### SOURCE DATA
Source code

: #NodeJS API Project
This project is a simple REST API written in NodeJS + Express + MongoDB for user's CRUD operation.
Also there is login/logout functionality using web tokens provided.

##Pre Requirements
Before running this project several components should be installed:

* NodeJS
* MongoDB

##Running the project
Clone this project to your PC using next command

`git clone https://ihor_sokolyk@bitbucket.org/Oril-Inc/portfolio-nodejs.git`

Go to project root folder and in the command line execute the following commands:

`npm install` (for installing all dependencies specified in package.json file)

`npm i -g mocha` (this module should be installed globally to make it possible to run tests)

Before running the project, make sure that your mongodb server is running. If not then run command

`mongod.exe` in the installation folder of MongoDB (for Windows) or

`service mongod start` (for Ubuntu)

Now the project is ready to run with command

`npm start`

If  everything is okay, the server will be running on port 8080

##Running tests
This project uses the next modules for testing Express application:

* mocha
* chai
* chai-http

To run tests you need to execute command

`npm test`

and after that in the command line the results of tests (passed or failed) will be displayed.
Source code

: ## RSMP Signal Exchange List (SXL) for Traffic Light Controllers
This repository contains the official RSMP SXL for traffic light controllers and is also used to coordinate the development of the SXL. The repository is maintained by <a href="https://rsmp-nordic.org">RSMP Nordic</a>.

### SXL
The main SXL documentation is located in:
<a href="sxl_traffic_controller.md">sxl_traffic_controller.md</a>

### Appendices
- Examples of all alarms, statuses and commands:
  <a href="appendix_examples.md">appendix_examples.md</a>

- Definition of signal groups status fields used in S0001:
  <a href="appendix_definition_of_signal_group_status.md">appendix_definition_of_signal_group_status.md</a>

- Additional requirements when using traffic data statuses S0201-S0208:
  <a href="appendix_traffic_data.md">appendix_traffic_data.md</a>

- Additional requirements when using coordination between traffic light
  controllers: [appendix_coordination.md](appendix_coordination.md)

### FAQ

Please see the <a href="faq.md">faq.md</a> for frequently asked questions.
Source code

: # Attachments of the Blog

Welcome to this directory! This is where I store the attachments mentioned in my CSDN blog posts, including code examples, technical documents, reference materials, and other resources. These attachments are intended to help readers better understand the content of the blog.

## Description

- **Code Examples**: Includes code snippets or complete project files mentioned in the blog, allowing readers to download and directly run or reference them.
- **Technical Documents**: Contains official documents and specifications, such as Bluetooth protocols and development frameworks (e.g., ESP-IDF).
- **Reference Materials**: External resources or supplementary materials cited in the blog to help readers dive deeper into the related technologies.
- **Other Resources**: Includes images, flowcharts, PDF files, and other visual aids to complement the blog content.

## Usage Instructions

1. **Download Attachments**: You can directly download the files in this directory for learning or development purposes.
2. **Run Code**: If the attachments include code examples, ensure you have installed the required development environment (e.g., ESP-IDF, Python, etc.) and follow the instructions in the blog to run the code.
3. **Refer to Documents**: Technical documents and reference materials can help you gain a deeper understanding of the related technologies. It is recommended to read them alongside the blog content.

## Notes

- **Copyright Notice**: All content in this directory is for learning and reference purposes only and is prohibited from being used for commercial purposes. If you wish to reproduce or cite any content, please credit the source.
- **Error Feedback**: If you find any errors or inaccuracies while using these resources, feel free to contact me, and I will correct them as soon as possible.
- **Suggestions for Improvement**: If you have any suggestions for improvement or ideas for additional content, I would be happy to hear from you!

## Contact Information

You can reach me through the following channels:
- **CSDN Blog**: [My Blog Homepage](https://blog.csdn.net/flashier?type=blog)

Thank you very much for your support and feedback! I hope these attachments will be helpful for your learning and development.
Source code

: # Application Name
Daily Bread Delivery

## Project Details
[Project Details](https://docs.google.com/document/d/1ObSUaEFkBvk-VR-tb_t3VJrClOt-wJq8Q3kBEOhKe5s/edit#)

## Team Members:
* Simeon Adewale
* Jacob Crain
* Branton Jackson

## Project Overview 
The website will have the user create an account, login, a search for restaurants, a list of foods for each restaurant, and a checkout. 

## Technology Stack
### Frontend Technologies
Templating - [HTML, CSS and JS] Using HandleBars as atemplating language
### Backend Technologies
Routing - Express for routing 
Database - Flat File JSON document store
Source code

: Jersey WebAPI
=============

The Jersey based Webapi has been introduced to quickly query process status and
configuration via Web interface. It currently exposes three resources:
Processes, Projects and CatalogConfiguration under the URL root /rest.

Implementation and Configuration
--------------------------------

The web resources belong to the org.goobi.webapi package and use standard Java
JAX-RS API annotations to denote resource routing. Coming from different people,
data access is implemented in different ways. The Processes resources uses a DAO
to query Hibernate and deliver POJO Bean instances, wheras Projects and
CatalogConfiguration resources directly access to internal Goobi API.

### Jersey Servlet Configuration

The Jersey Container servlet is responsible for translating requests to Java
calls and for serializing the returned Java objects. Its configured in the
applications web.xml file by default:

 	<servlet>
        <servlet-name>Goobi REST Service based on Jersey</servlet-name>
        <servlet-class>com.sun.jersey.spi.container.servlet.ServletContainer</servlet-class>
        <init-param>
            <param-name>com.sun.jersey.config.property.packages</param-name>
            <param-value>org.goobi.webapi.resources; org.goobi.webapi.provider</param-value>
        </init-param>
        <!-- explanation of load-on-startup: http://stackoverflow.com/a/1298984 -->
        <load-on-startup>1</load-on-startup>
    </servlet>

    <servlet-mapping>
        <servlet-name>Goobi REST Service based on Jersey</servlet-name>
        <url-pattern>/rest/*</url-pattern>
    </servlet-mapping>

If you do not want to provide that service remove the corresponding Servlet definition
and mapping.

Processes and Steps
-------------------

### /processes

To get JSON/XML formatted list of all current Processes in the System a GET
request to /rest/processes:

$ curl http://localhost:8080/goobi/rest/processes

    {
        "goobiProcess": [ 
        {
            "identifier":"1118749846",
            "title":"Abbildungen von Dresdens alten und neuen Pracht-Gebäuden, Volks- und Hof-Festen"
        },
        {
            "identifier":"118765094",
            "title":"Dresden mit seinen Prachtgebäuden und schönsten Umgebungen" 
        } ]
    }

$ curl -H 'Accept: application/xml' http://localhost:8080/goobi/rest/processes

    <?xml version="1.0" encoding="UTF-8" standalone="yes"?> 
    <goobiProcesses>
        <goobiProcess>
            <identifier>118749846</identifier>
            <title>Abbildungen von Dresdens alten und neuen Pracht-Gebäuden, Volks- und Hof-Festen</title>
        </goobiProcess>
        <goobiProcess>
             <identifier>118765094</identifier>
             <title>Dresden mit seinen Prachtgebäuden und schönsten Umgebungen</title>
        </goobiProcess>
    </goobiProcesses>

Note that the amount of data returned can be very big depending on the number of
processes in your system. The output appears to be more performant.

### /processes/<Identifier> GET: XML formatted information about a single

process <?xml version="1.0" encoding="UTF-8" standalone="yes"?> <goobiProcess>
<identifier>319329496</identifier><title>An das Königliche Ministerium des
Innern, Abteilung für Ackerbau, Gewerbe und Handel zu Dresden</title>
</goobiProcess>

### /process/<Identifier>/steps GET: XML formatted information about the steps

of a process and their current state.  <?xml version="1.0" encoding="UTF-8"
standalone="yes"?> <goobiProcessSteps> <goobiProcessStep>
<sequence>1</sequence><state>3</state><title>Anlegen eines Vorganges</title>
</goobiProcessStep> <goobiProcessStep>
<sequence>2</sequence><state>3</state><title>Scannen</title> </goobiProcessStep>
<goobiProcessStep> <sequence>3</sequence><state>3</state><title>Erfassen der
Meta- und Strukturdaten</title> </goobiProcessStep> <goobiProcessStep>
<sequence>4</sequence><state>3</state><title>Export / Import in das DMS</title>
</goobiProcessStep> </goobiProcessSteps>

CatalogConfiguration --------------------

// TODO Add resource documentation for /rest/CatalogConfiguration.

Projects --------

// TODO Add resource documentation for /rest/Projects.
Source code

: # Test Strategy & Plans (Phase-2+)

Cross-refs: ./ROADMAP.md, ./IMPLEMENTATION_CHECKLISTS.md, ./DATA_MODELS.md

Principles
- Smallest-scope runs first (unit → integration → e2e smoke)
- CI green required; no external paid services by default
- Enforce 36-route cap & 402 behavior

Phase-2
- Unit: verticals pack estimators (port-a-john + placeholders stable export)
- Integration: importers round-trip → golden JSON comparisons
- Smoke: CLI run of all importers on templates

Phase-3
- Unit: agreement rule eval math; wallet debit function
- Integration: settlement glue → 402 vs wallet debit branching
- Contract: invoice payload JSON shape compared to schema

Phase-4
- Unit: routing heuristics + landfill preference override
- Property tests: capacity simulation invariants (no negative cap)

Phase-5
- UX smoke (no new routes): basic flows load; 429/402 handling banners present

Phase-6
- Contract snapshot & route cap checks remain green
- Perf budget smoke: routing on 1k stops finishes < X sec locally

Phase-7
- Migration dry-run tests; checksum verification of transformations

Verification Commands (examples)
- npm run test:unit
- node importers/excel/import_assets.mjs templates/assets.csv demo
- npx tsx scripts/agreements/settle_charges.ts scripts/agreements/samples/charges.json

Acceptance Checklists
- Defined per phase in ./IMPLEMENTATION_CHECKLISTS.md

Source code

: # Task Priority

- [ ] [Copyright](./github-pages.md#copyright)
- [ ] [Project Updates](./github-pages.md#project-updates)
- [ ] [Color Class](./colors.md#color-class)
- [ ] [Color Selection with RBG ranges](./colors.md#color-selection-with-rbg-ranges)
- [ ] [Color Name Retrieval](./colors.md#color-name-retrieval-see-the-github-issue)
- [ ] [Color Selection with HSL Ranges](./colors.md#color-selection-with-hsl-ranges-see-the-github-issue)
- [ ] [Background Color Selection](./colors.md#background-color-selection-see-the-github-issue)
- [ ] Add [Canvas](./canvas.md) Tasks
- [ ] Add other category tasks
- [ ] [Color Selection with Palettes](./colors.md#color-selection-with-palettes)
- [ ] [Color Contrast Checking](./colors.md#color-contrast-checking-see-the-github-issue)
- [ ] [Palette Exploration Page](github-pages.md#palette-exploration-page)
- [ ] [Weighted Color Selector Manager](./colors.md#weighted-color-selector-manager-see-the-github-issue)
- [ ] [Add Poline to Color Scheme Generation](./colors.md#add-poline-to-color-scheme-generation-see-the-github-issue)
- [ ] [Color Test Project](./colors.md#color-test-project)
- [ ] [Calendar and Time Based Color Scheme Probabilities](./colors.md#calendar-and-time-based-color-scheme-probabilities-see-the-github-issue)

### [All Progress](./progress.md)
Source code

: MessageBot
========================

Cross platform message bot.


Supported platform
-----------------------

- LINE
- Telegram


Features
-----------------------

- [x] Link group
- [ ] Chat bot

### EXERCISE
Lines with the word "statuses" in them are the answer; report each one from the data.

### RESPONSE
- Examples of all alarms, statuses and commands:
- Additional requirements when using traffic data statuses S0201-S0208:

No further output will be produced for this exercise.